The race and income disparities identified in the survey are most likely a result of what existed before the storm, said Elena Marks, president and chief executive of the Episcopal Health Foundation and a former health policy director for the city of Houston. “If you went into the storm with relatively few resources, and then you lost resources, be it income or property or car, it’s going to be harder for you to replace it,” she said. “The farther behind you were before the storm, the less likely you are to bounce back after the storm.”

Local, state and federal officials expressed concern for low-income Harvey victims, but they were unable to explain why so many of them continue to struggle. City officials say there has been no shortage of resources and services for poor residents affected by the storm, including the 14 neighborhood restoration centers the city opened, mostly in low-income areas. FEMA said it has put $4.3 billion into the hands of affected Houstonians.

“There are thousands of families who live in low-income communities, who already were operating at the margins before Harvey, and the storm pushed them down even further,” the mayor of Houston, Sylvester Turner, said in an interview. “We want to reassure them that they have not been forgotten.”

Turner, who visited Kashmere Gardens and other neighborhoods to mark the anniversary of Harvey, described the problem as a federal and state issue, citing the $5 billion in federal Community Development Block Grant disaster-recovery funds that were approved for Texas, but that Houston has yet to receive.

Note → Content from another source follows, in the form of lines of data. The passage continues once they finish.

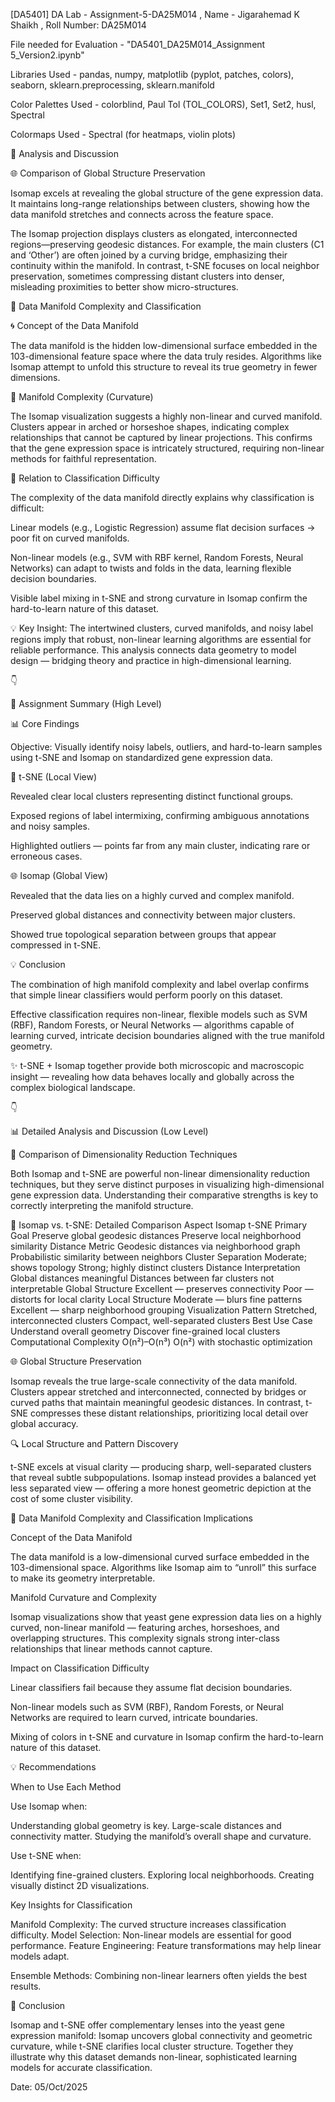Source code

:[DA5401] DA Lab - Assignment-5-DA25M014 ,  Name - Jigarahemad K Shaikh , Roll Number: DA25M014

File needed for Evaluation - "DA5401_DA25M014_Assignment 5_Version2.ipynb"

Libraries Used - pandas, numpy, matplotlib (pyplot, patches, colors), seaborn, sklearn.preprocessing, sklearn.manifold

Color Palettes Used	- colorblind, Paul Tol (TOL_COLORS), Set1, Set2, husl, Spectral

Colormaps Used - Spectral (for heatmaps, violin plots)

🧠 Analysis and Discussion

🌐 Comparison of Global Structure Preservation

Isomap excels at revealing the global structure of the gene expression data.
It maintains long-range relationships between clusters, showing how the data manifold stretches and connects across the feature space.

The Isomap projection displays clusters as elongated, interconnected regions—preserving geodesic distances.
For example, the main clusters (C1 and ‘Other’) are often joined by a curving bridge, emphasizing their continuity within the manifold.
In contrast, t-SNE focuses on local neighbor preservation, sometimes compressing distant clusters into denser, misleading proximities to better show micro-structures.

🧬 Data Manifold Complexity and Classification

🌀 Concept of the Data Manifold

The data manifold is the hidden low-dimensional surface embedded in the 103-dimensional feature space where the data truly resides.
Algorithms like Isomap attempt to unfold this structure to reveal its true geometry in fewer dimensions.

🌊 Manifold Complexity (Curvature)

The Isomap visualization suggests a highly non-linear and curved manifold.
Clusters appear in arched or horseshoe shapes, indicating complex relationships that cannot be captured by linear projections.
This confirms that the gene expression space is intricately structured, requiring non-linear methods for faithful representation.

🎯 Relation to Classification Difficulty

The complexity of the data manifold directly explains why classification is difficult:

Linear models (e.g., Logistic Regression) assume flat decision surfaces → poor fit on curved manifolds.

Non-linear models (e.g., SVM with RBF kernel, Random Forests, Neural Networks) can adapt to twists and folds in the data, learning flexible decision boundaries.

Visible label mixing in t-SNE and strong curvature in Isomap confirm the hard-to-learn nature of this dataset.

💡 Key Insight:
The intertwined clusters, curved manifolds, and noisy label regions imply that robust, non-linear learning algorithms are essential for reliable performance.
This analysis connects data geometry to model design — bridging theory and practice in high-dimensional learning.

👇

🏁 Assignment Summary (High Level)

📊 Core Findings

Objective:
Visually identify noisy labels, outliers, and hard-to-learn samples using t-SNE and Isomap on standardized gene expression data.

🎯 t-SNE (Local View)

Revealed clear local clusters representing distinct functional groups.

Exposed regions of label intermixing, confirming ambiguous annotations and noisy samples.

Highlighted outliers — points far from any main cluster, indicating rare or erroneous cases.

🌐 Isomap (Global View)

Revealed that the data lies on a highly curved and complex manifold.

Preserved global distances and connectivity between major clusters.

Showed true topological separation between groups that appear compressed in t-SNE.

💡 Conclusion

The combination of high manifold complexity and label overlap confirms that
simple linear classifiers would perform poorly on this dataset.

Effective classification requires non-linear, flexible models such as
SVM (RBF), Random Forests, or Neural Networks —
algorithms capable of learning curved, intricate decision boundaries aligned with the true manifold geometry.

✨ t-SNE + Isomap together provide both microscopic and macroscopic insight — revealing how data behaves locally and globally across the complex biological landscape.


👇

📊 Detailed Analysis and Discussion (Low Level)

🧭 Comparison of Dimensionality Reduction Techniques

Both Isomap and t-SNE are powerful non-linear dimensionality reduction techniques, but they serve distinct purposes in visualizing high-dimensional gene expression data.
Understanding their comparative strengths is key to correctly interpreting the manifold structure.

📘 Isomap vs. t-SNE: Detailed Comparison
Aspect	Isomap	t-SNE
Primary Goal	Preserve global geodesic distances	Preserve local neighborhood similarity
Distance Metric	Geodesic distances via neighborhood graph	Probabilistic similarity between neighbors
Cluster Separation	Moderate; shows topology	Strong; highly distinct clusters
Distance Interpretation	Global distances meaningful	Distances between far clusters not interpretable
Global Structure	Excellent — preserves connectivity	Poor — distorts for local clarity
Local Structure	Moderate — blurs fine patterns	Excellent — sharp neighborhood grouping
Visualization Pattern	Stretched, interconnected clusters	Compact, well-separated clusters
Best Use Case	Understand overall geometry	Discover fine-grained local clusters
Computational Complexity	O(n²)–O(n³)	O(n²) with stochastic optimization

🌐 Global Structure Preservation

Isomap reveals the true large-scale connectivity of the data manifold.
Clusters appear stretched and interconnected, connected by bridges or curved paths that maintain meaningful geodesic distances.
In contrast, t-SNE compresses these distant relationships, prioritizing local detail over global accuracy.

🔍 Local Structure and Pattern Discovery

t-SNE excels at visual clarity — producing sharp, well-separated clusters that reveal subtle subpopulations.
Isomap instead provides a balanced yet less separated view — offering a more honest geometric depiction at the cost of some cluster visibility.

🧬 Data Manifold Complexity and Classification Implications

Concept of the Data Manifold

The data manifold is a low-dimensional curved surface embedded in the 103-dimensional space.
Algorithms like Isomap aim to “unroll” this surface to make its geometry interpretable.

Manifold Curvature and Complexity

Isomap visualizations show that yeast gene expression data lies on a highly curved, non-linear manifold — featuring arches, horseshoes, and overlapping structures.
This complexity signals strong inter-class relationships that linear methods cannot capture.

Impact on Classification Difficulty

Linear classifiers fail because they assume flat decision boundaries.

Non-linear models such as SVM (RBF), Random Forests, or Neural Networks are required to learn curved, intricate boundaries.

Mixing of colors in t-SNE and curvature in Isomap confirm the hard-to-learn nature of this dataset.

💡 Recommendations

When to Use Each Method

Use Isomap when:

Understanding global geometry is key.
Large-scale distances and connectivity matter.
Studying the manifold’s overall shape and curvature.

Use t-SNE when:

Identifying fine-grained clusters.
Exploring local neighborhoods.
Creating visually distinct 2D visualizations.


Key Insights for Classification

Manifold Complexity: The curved structure increases classification difficulty.
Model Selection: Non-linear models are essential for good performance.
Feature Engineering: Feature transformations may help linear models adapt.

Ensemble Methods: Combining non-linear learners often yields the best results.

🎯 Conclusion

Isomap and t-SNE offer complementary lenses into the yeast gene expression manifold:
Isomap uncovers global connectivity and geometric curvature,
while t-SNE clarifies local cluster structure.
Together they illustrate why this dataset demands non-linear, sophisticated learning models for accurate classification.

Date: 05/Oct/2025
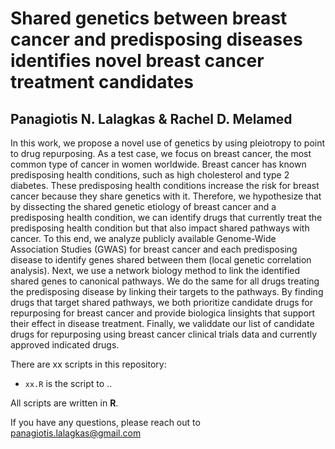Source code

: # Shared genetics between breast cancer and predisposing diseases identifies novel breast cancer treatment candidates

## Panagiotis N. Lalagkas & Rachel D. Melamed

In this work, we propose a novel use of genetics by using pleiotropy to point to drug repurposing. As a test case, we focus on breast cancer, the most common type of cancer in women worldwide. Breast cancer has known predisposing health conditions, such as high cholesterol and type 2 diabetes. These predisposing health conditions increase the risk for breast cancer because they share genetics with it. Therefore, we hypothesize that by dissecting the shared genetic etiology of breast cancer and a predisposing health condition, we can identify drugs that currently treat the predisposing health condition but that also impact shared pathways with cancer. To this end, we analyze publicly available Genome-Wide Association Studies (GWAS) for breast cancer and each predisposing disease to identify genes shared between them (local genetic correlation analysis). Next, we use a network biology method to link the identified shared genes to canonical pathways. We do the same for all drugs treating the predisposing disease by linking their targets to the pathways. By finding drugs that target shared pathways, we both prioritize candidate drugs for repurposing for breast cancer and provide biologica linsights that support their effect in disease treatment. Finally, we validdate our list of candidate drugs for repurposing using breast cancer clinical trials data and currently approved indicated drugs.  

There are xx scripts in this repository:

- `xx.R` is the script to ..

All scripts are written in **R**.

If you have any questions, please reach out to [panagiotis.lalagkas@gmail.com](mailto:panagiotis.lalagkas@gmail.com)
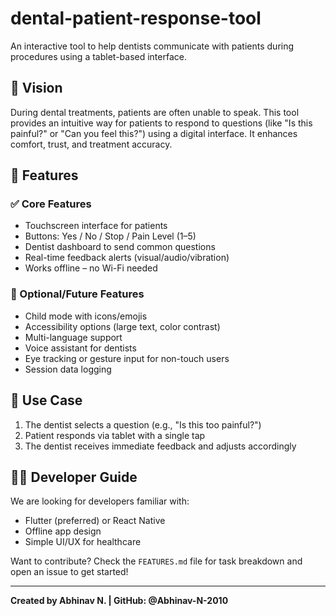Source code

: # dental-patient-response-tool
An interactive tool to help dentists communicate with patients during procedures using a tablet-based interface.
## 🚀 Vision

During dental treatments, patients are often unable to speak. This tool provides an intuitive way for patients to respond to questions (like "Is this painful?" or "Can you feel this?") using a digital interface. It enhances comfort, trust, and treatment accuracy.

## 🧩 Features

### ✅ Core Features
- Touchscreen interface for patients
- Buttons: Yes / No / Stop / Pain Level (1–5)
- Dentist dashboard to send common questions
- Real-time feedback alerts (visual/audio/vibration)
- Works offline – no Wi-Fi needed

### 🌟 Optional/Future Features
- Child mode with icons/emojis
- Accessibility options (large text, color contrast)
- Multi-language support
- Voice assistant for dentists
- Eye tracking or gesture input for non-touch users
- Session data logging

## 📱 Use Case

1. The dentist selects a question (e.g., "Is this too painful?")
2. Patient responds via tablet with a single tap
3. The dentist receives immediate feedback and adjusts accordingly

## 🧑‍💻 Developer Guide

We are looking for developers familiar with:
- Flutter (preferred) or React Native
- Offline app design
- Simple UI/UX for healthcare

Want to contribute? Check the `FEATURES.md` file for task breakdown and open an issue to get started!

---

**Created by Abhinav N. | GitHub: @Abhinav-N-2010**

“We know that the city is going to receive $1.14 billion dollars in CDBG funding for housing,” Turner said. “But you can’t disperse what you don’t have.”

Kurt H. Pickering, a spokesman for FEMA in Texas, said the agency had seen no evidence that low-income areas were receiving less support from the agency. He said that federal assistance was designed not to make a person whole after a disaster, but to help start the recovery process. “FEMA does everything possible to assist every family in every way,” within the bounds of its regulations, Pickering said. In Kashmere Gardens, Houston ended the tour of her house on Lufkin Street after a few minutes.

“I can’t stay in here too long because I start coughing,” she said.

She spoke of the last 12 months as a series of disputes and broken promises. She said she felt abandoned by FEMA, contractors, reporters and celebrities who visited the neighborhood and failed to follow up on repairs. “We’re no more than 15 minutes from River Oaks,” she said, referring to one of the wealthiest areas of Houston. “It’s not just the government. Don’t nobody care.”

Houston, a former truck driver, walked to the middle of Lufkin and turned around to face the house. The yard with the trailer was cluttered, but the house appeared normal.

“When you stand here, you would never know what lies behind those walls,” she said. “Look at it. You don’t even know how broken it is. That’s the sad part.”